Publication year - 2016
Publication title -
american journal of transplantation
Language(s) - English
Resource type - Journals
SCImago Journal Rank - 2.89
H-Index - 188
eISSN - 1600-6143
pISSN - 1600-6135
DOI - 10.1111/ajt.13866
Subject(s) - medicine , reperfusion injury , ischemia , kidney , antibody , cardiology , immunology
Pretransplant autoantibodies to LG 3 and angiotensin II type 1 receptors ( AT 1R) are associated with acute rejection in kidney transplant recipients, whereas antivimentin autoantibodies participate in heart transplant rejection. Ischemia–reperfusion injury ( IRI ) can modify self‐antigenic targets. We hypothesized that ischemia–reperfusion creates permissive conditions for autoantibodies to interact with their antigenic targets and leads to enhanced renal damage and dysfunction. In 172 kidney transplant recipients, we found that pretransplant anti‐ LG 3 antibodies were associated with an increased risk of delayed graft function ( DGF ).

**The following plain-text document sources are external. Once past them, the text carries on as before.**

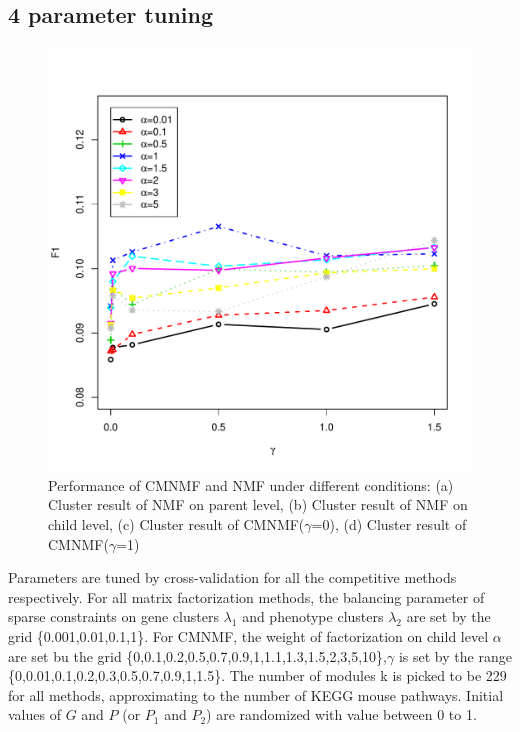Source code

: \documentclass{bmcart}
\begin{document}
\subsection*{\textbf{4 parameter tuning}}
\begin{figure}[!h]
  \begin{minipage}[t]{0.8\linewidth}
    \includegraphics[width=\linewidth,origin = l]{DrawPictures/alpha-gamma.pdf}
  \end{minipage}
  \caption{Performance of CMNMF and NMF under different conditions: (a) Cluster result of NMF on parent level, (b) Cluster result of NMF on child level, (c) Cluster result of CMNMF($\gamma$=0), (d) Cluster result of CMNMF($\gamma$=1)}
  \label{fig:simulate_data}
\end{figure}
Parameters are tuned by cross-validation for all the competitive methods respectively. For all matrix factorization methods, the balancing parameter of sparse constraints on gene clusters $\lambda_1$ and phenotype clusters $\lambda_2$ are set by the grid \{0.001,0.01,0.1,1\}. For CMNMF, the weight of factorization on child level $\alpha$ are set bu the grid \{0,0.1,0.2,0.5,0.7,0.9,1,1.1,1.3,1.5,2,3,5,10\},$\gamma$ is set by the range \{0,0.01,0.1,0.2,0.3,0.5,0.7,0.9,1,1.5\}. The number of modules k is picked to be 229 for all methods, approximating to the number of KEGG mouse pathways. Initial values of $G$ and $P$ (or $P_1$ and $P_2$) are randomized with value between 0 to 1.
\end{document}
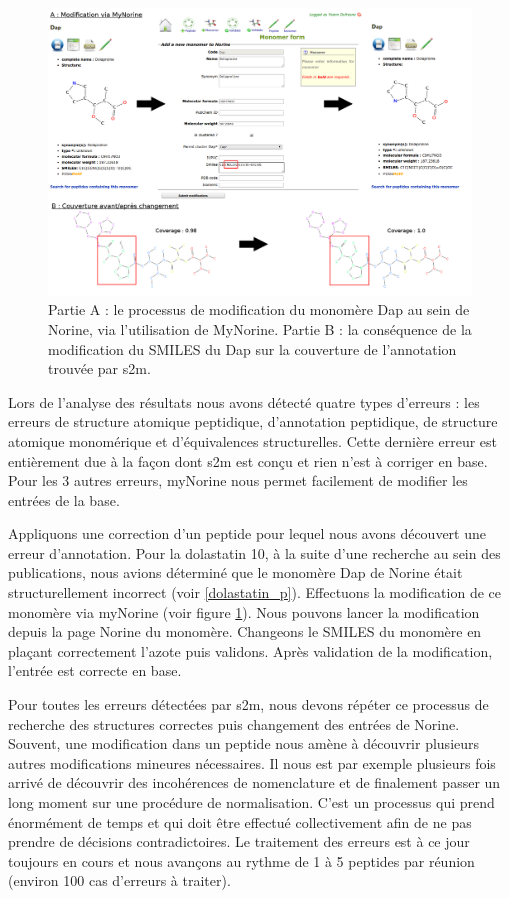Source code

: \begin{figure}[h!]
  \begin{center}
    \includegraphics[width=450px]{Figures/contributions/dap_modif.png}
    \caption{\label{dap_modif}Partie A : le processus de modification du monomère Dap au sein de Norine, via l'utilisation de MyNorine.
    Partie B : la conséquence de la modification du SMILES du Dap sur la couverture de l'annotation trouvée par s2m.}
  \end{center}
\end{figure}

Lors de l'analyse des résultats nous avons détecté quatre types d'erreurs : les erreurs de structure atomique peptidique, d'annotation peptidique, de structure atomique monomérique et d'équivalences structurelles.
Cette dernière erreur est entièrement due à la façon dont s2m est conçu et rien n'est à corriger en base.
Pour les 3 autres erreurs, myNorine nous permet facilement de modifier les entrées de la base.

Appliquons une correction d'un peptide pour lequel nous avons découvert une erreur d'annotation.
Pour la dolastatin 10, à la suite d'une recherche au sein des publications, nous avions déterminé que le monomère Dap de Norine était structurellement incorrect (voir \ref{dolastatin_p}).
Effectuons la modification de ce monomère via myNorine (voir figure \ref{dap_modif}).
Nous pouvons lancer la modification depuis la page Norine du monomère.
Changeons le SMILES du monomère en plaçant correctement l'azote puis validons.
Après validation de la modification, l'entrée est correcte en base.

Pour toutes les erreurs détectées par s2m, nous devons répéter ce processus de recherche des structures correctes puis changement des entrées de Norine.
Souvent, une modification dans un peptide nous amène à découvrir plusieurs autres modifications mineures nécessaires.
Il nous est par exemple plusieurs fois arrivé de découvrir des incohérences de nomenclature et de finalement passer un long moment sur une procédure de normalisation.
C'est un processus qui prend énormément de temps et qui doit être effectué collectivement afin de ne pas prendre de décisions contradictoires.
Le traitement des erreurs est à ce jour toujours en cours et nous avançons au rythme de 1 à 5 peptides par réunion (environ 100 cas d'erreurs à traiter).



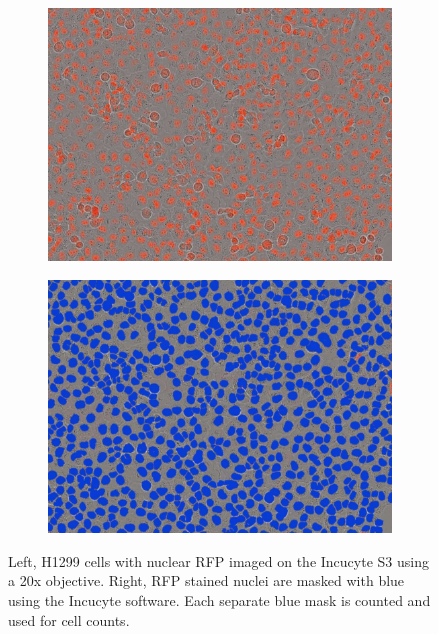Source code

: \begin{figure}[ht]
     \centering
     \begin{subfigure}[b]{0.3\textwidth}
         \includegraphics[width=\textwidth]{figures/sapp/IC/H1299-Nuc_RFP.jpg}
     \end{subfigure}
     \begin{subfigure}[b]{0.3\textwidth}
         \includegraphics[width=\textwidth]{figures/sapp/IC/H1299-Nuc_RFP_count.jpg}
     \end{subfigure}
        \caption[Incucyte RFP nuclei count in H1299.]{
        Left, H1299 cells with nuclear RFP imaged on the Incucyte S3 using a 20x objective.
        Right, RFP stained nuclei are masked with blue using the Incucyte software.
        Each separate blue mask is counted and used for cell counts.
        }
        \label{fig:sapp:IC:H1299_Nuc_RFP_ICimg}
\end{figure}



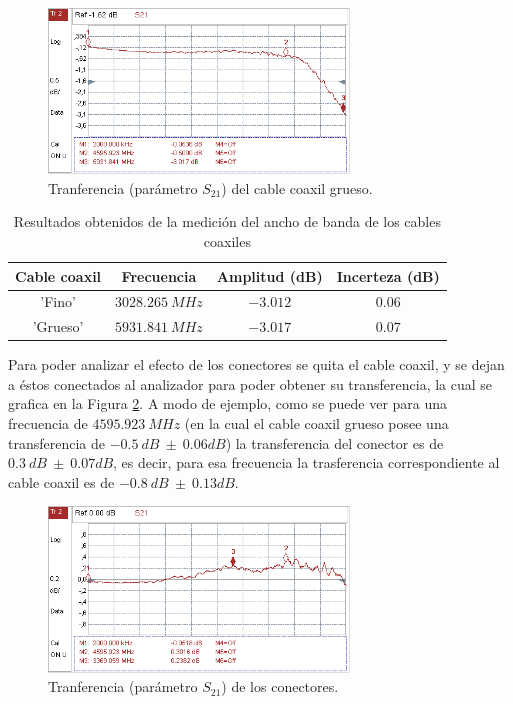 \documentclass[a4paper,10pt]{article}
\begin{document}
		\begin{figure}[!htb]
			\centering
			\includegraphics[width=8cm]
			{Imagenes/transferenciacablegroso.png}
			\caption{Tranferencia (par\'ametro $S_{21}$) del cable coaxil 
			grueso.}
			\label{coaxilgordo} 
		\end{figure}
		
	\begin{table}[!htp]
			\centering
			\begin{tabular}{|c|c|c|c|}
				\hline
			Cable coaxil	& Frecuencia & Amplitud (dB) & Incerteza (dB)\\
				\hline
			'Fino'	 &$3028.265~MHz$ & $-3.012$ & $0.06$ \\
			'Grueso' &$5931.841~MHz$ & $-3.017$ & $0.07$ \\				
			\end{tabular}
			\caption{Resultados obtenidos de la medici\'on del ancho de banda de los cables coaxiles} \label{puta}
		\end{table}	
		
		\indent Para poder analizar el efecto de los conectores se quita el 
		cable coaxil, y se dejan a \'estos conectados al analizador para poder 
		obtener su transferencia, la cual se grafica en la Figura 
		\ref{tranferenciaconectorrr}. A modo de ejemplo, como se puede ver para una frecuencia de $4595.923~MHz$ (en la cual el cable coaxil grueso posee una transferencia de $-0.5~dB~\pm~0.06dB$) la transferencia del conector es de $0.3~dB~\pm~0.07dB$, es decir, para esa frecuencia la trasferencia correspondiente al cable coaxil es de $-0.8~dB~\pm~0.13dB$. 
		

		\begin{figure}[!htb]
			\centering
			\includegraphics[width=8cm]
			{Imagenes/transferenciaconector.png}
			\caption{Tranferencia (par\'ametro $S_{21}$) de los conectores.}
			\label{tranferenciaconectorrr} 
		\end{figure}
		
\end{document}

Pretransplant anti‐ LG 3 antibodies are inversely associated with graft function at 1 year after transplantation in patients who experienced DGF , independent of rejection. Pretransplant anti‐ AT 1R and antivimentin were not associated with DGF or its functional outcome. In a model of renal IRI in mice, passive transfer of anti‐ LG 3 IgG led to enhanced dysfunction and microvascular injury compared with passive transfer with control IgG. Passive transfer of anti‐ LG 3 antibodies also favored intrarenal microvascular complement activation, microvascular rarefaction and fibrosis after IRI . Our results suggest that anti‐ LG 3 antibodies are novel aggravating factors for renal IRI . These results provide novel insights into the pathways that modulate the severity of renal injury at the time of transplantation and their impact on long‐term outcomes.